Records excerpted from a collection
__________________________________________________

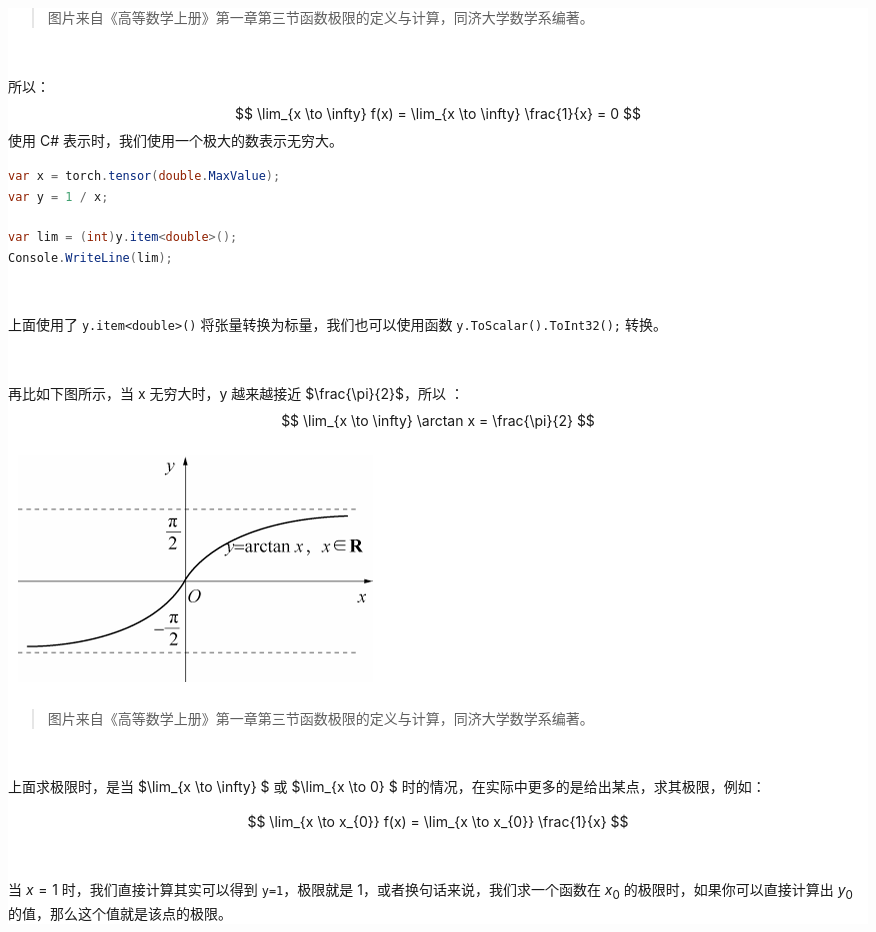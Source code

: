 > 图片来自《高等数学上册》第一章第三节函数极限的定义与计算，同济大学数学系编著。

<br />

所以：
$$
\lim_{x \to \infty} f(x) = \lim_{x \to \infty} \frac{1}{x} = 0
$$
使用 C# 表示时，我们使用一个极大的数表示无穷大。

```csharp
var x = torch.tensor(double.MaxValue);
var y = 1 / x;

var lim = (int)y.item<double>();
Console.WriteLine(lim);
```

<br />

上面使用了 `y.item<double>()` 将张量转换为标量，我们也可以使用函数 `y.ToScalar().ToInt32();` 转换。

<br />

再比如下图所示，当 x 无穷大时，y 越来越接近 $\frac{\pi}{2}$，所以 ：
$$
\lim_{x \to \infty} \arctan x = \frac{\pi}{2}
$$


![image-20241110092718306](images/image-20241110092718306.png)

> 图片来自《高等数学上册》第一章第三节函数极限的定义与计算，同济大学数学系编著。

<br />

上面求极限时，是当 $\lim_{x \to \infty} $ 或 $\lim_{x \to 0} $ 时的情况，在实际中更多的是给出某点，求其极限，例如：

$$
\lim_{x \to x_{0}} f(x) = \lim_{x \to x_{0}} \frac{1}{x}
$$

<br />

当 $x=1$ 时，我们直接计算其实可以得到 `y=1`，极限就是 1，或者换句话来说，我们求一个函数在 $x_{0}$ 的极限时，如果你可以直接计算出 $y_{0}$ 的值，那么这个值就是该点的极限。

__________________________________________________

• [What you should do]
Within the entries, find all lines that contain "第一章第三节函数极限的定义与计算" and copy each one.

• [Answer section]
: > 图片来自《高等数学上册》第一章第三节函数极限的定义与计算，同济大学数学系编著。
> 图片来自《高等数学上册》第一章第三节函数极限的定义与计算，同济大学数学系编著。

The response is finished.